Bologna, chiesa di Santa Caterina del Pilastro

Non mi è possibile essere presente oggi in un ricordo che è per me tra i più cari, così come a tutti i bolognesi e a tutto il nostro paese. Non si dimentica. Trenta anni. Sembra ieri. Il dolore ci riporta sempre a quei momenti drammatici. Chi non li ha vissuti può farli suoi guardando le lacrime dei parenti, lo sconcerto di allora e le tante domande, le cicatrici che segnano un’intera città.

Dobbiamo ricordare. Papa Francesco nella sua ultima enciclica ha scritto (FT 250-252): “Il perdono non implica il dimenticare. Quanti perdonano davvero non dimenticano, ma rinunciano ad essere dominati dalla stessa forza distruttiva che ha fatto loro del male. Il perdono è proprio quello che permette di cercare la giustizia senza cadere nel circolo vizioso della vendetta né nell’ingiustizia di dimenticare”.

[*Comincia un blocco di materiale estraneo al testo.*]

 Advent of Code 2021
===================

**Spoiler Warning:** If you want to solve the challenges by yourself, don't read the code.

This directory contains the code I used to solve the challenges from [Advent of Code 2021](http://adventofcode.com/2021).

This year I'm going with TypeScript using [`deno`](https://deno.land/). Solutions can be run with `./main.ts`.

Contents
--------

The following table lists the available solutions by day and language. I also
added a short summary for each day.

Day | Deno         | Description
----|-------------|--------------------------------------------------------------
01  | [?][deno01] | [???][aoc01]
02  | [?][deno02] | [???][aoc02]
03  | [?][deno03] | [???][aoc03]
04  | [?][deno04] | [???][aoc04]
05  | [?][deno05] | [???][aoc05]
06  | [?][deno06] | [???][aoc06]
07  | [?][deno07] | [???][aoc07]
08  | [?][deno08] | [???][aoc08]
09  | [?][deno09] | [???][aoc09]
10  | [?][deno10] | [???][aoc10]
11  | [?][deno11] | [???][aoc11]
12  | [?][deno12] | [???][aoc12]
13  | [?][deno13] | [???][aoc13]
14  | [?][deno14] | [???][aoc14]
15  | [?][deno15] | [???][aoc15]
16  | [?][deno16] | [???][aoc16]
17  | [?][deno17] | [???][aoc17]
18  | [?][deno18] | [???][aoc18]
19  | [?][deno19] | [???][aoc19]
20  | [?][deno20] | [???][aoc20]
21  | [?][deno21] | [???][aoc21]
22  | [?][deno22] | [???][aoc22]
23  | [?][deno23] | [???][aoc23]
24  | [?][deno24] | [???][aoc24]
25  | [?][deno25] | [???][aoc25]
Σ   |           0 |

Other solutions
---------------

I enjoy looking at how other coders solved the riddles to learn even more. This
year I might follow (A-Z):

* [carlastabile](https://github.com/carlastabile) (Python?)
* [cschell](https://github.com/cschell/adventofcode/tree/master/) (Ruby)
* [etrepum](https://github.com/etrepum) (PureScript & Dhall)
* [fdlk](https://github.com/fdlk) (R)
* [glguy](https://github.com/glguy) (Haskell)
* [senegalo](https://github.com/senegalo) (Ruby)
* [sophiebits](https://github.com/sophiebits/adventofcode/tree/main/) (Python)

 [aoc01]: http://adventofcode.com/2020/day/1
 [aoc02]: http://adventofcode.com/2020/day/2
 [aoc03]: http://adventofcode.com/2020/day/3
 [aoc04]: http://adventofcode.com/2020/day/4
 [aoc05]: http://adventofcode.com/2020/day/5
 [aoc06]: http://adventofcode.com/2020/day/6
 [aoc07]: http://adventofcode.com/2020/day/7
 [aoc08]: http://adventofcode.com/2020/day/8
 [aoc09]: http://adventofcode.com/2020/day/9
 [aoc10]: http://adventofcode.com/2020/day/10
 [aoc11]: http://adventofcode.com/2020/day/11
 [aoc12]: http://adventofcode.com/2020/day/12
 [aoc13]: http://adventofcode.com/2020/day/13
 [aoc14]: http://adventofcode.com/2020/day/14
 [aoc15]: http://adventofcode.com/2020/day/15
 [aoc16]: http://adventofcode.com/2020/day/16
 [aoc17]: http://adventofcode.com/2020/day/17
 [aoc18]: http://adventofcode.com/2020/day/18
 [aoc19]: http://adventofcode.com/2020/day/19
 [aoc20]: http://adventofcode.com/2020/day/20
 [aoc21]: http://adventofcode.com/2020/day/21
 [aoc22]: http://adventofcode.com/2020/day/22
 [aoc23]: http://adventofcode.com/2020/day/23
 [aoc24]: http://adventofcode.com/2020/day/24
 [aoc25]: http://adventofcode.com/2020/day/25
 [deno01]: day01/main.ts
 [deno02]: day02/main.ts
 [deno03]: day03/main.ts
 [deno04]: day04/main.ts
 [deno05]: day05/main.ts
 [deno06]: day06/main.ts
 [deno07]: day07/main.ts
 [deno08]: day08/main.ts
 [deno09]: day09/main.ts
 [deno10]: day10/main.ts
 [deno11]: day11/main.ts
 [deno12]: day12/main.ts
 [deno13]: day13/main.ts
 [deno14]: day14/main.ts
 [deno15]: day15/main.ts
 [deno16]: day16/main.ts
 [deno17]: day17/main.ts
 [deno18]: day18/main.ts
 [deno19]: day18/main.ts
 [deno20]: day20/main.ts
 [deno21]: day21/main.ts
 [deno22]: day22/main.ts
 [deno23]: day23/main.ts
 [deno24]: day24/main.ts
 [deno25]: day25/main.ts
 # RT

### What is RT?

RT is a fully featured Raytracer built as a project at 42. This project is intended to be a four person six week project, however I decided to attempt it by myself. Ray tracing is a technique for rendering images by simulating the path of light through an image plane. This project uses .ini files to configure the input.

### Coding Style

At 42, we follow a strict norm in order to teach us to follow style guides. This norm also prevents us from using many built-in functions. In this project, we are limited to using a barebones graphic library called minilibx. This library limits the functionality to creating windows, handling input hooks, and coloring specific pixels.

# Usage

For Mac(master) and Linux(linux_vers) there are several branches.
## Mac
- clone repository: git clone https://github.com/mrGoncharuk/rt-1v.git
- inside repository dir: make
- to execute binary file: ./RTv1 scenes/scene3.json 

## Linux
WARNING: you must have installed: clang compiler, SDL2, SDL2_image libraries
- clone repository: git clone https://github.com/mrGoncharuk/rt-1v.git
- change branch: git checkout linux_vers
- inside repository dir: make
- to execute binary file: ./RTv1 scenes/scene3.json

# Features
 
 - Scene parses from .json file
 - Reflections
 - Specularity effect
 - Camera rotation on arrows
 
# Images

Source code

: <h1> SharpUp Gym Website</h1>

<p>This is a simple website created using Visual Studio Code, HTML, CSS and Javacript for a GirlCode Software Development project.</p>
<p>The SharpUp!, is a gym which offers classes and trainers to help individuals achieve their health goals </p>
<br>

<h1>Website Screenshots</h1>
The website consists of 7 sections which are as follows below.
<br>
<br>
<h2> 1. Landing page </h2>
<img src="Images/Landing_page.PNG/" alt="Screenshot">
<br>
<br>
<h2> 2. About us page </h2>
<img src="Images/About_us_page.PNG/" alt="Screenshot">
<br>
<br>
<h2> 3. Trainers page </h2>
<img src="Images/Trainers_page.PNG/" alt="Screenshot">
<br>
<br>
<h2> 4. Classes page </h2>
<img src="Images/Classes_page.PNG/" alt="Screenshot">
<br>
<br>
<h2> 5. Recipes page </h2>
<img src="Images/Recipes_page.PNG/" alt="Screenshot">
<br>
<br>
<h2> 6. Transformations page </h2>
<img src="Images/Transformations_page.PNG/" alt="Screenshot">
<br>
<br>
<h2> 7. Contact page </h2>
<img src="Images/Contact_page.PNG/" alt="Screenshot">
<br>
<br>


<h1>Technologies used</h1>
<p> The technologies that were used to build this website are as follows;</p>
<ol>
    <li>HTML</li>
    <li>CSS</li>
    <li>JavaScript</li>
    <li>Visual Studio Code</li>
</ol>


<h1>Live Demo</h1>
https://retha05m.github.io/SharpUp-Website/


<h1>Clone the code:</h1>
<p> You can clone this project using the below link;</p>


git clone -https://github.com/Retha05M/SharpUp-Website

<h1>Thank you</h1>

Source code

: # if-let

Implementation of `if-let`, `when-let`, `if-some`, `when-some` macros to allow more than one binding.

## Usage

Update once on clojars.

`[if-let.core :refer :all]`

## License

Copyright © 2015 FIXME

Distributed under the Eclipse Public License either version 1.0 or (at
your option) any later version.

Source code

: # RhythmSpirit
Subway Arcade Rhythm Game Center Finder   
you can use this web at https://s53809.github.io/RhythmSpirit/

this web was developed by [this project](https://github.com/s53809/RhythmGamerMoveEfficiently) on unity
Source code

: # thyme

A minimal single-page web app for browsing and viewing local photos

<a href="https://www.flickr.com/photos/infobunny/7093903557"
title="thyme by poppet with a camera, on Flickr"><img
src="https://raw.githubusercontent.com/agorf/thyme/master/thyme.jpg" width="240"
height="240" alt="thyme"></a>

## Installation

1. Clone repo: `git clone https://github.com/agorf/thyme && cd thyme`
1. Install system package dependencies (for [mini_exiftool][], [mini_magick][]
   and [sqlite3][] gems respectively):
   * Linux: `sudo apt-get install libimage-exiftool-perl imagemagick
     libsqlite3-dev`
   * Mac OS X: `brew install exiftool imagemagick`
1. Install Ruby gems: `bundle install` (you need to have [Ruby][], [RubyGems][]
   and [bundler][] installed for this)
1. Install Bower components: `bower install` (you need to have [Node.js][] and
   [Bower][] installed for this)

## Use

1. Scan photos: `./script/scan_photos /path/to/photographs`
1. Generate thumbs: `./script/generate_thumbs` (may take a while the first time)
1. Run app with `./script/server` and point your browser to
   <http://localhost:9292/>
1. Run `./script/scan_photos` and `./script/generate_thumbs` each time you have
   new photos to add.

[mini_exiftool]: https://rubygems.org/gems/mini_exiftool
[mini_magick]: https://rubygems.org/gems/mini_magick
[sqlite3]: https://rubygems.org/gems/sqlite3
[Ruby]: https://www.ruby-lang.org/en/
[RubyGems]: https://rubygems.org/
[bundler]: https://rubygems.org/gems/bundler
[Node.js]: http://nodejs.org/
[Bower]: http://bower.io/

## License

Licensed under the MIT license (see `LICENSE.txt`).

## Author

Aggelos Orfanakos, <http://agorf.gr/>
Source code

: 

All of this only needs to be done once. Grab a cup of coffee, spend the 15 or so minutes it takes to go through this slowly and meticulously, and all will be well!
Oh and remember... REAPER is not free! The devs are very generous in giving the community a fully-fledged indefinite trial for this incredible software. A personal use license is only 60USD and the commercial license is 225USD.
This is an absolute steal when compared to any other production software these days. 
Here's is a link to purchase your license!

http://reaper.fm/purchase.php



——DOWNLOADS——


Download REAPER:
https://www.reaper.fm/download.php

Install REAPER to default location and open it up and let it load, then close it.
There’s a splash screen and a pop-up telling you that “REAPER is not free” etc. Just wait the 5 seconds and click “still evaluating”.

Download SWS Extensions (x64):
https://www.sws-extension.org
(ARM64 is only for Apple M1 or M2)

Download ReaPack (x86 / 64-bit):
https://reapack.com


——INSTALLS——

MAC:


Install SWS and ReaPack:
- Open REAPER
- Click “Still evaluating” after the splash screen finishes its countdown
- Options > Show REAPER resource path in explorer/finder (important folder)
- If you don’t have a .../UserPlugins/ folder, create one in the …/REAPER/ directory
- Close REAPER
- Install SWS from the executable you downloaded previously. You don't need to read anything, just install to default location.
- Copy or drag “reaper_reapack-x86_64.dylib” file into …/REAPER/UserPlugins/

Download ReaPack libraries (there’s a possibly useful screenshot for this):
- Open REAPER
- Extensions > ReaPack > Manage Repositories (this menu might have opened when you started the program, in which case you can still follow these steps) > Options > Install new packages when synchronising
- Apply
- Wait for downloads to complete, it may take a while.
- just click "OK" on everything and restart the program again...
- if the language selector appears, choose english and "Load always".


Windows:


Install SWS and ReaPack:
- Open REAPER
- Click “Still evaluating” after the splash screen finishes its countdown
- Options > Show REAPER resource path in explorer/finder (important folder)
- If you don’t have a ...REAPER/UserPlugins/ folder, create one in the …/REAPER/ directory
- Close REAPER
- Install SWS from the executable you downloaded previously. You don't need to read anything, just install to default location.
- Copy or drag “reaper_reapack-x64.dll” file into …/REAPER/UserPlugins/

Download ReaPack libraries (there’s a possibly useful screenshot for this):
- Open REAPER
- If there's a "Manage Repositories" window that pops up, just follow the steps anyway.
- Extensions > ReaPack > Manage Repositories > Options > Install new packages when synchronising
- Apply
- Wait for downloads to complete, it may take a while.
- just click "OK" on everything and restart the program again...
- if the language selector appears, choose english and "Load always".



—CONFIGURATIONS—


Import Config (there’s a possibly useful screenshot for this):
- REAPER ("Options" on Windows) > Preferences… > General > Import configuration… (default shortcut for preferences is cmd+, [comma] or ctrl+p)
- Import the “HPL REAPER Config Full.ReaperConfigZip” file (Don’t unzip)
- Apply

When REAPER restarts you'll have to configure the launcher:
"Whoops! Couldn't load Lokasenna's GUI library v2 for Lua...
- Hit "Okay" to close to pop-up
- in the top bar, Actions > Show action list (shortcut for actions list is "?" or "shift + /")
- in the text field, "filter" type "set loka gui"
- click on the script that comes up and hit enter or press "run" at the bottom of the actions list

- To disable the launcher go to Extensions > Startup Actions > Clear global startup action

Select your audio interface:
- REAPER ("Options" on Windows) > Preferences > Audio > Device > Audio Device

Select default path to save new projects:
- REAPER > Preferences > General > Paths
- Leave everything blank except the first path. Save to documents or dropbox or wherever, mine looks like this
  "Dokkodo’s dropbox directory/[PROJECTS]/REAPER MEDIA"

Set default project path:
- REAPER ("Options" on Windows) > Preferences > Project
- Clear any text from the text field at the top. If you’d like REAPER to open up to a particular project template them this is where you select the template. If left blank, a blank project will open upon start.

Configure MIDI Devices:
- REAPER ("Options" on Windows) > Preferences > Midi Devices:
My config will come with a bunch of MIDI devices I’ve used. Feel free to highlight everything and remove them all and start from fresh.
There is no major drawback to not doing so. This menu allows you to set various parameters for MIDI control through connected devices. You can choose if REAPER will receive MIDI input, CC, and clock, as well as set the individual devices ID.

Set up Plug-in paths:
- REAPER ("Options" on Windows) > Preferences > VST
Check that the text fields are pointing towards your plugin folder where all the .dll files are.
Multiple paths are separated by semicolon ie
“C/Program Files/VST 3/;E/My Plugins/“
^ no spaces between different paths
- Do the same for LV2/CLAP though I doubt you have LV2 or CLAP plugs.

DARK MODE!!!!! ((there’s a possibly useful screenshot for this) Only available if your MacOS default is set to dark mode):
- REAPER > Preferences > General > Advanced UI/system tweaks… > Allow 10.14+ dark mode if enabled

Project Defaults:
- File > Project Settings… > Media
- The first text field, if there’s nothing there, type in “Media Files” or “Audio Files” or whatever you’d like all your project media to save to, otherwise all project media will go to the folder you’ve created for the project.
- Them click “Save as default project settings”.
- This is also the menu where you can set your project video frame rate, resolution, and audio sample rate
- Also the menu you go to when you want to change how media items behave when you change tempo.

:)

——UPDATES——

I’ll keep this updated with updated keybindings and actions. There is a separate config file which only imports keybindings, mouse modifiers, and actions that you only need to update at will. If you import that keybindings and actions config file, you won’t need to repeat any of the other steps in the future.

Avevano poco più di venti anni. Quanti anni rubati! Otello Stefanini, Andrea Moneta e Mauro Mitilini. Con loro vorrei ricordassimo tutte le 24 vittime e gli oltre 100 feriti. Il loro sacrificio ci chiede da che parte stare, senza dubbi, senza ambiguità e incertezze inaccettabili.

Colpire chi serve la casa comune vuol dire che siamo tutti in pericolo e tutti siamo colpiti. Viviamo in un momento particolare, di emergenza per tutti e quindi di responsabilità di ognuno! Penso a quanti nei vari servizi devono aiutare il funzionamento delle istituzioni, cioè le pareti che reggono la nostra comunità.

Esse non sono mai di parte, perché sono comuni. Non possono essere piegate a interessi di gruppo o di singoli. Qualche volta pensiamo, purtroppo, che le cose comuni non sono di nessuno! No! Ce ne accorgiamo in queste settimane, nel bene e nel male.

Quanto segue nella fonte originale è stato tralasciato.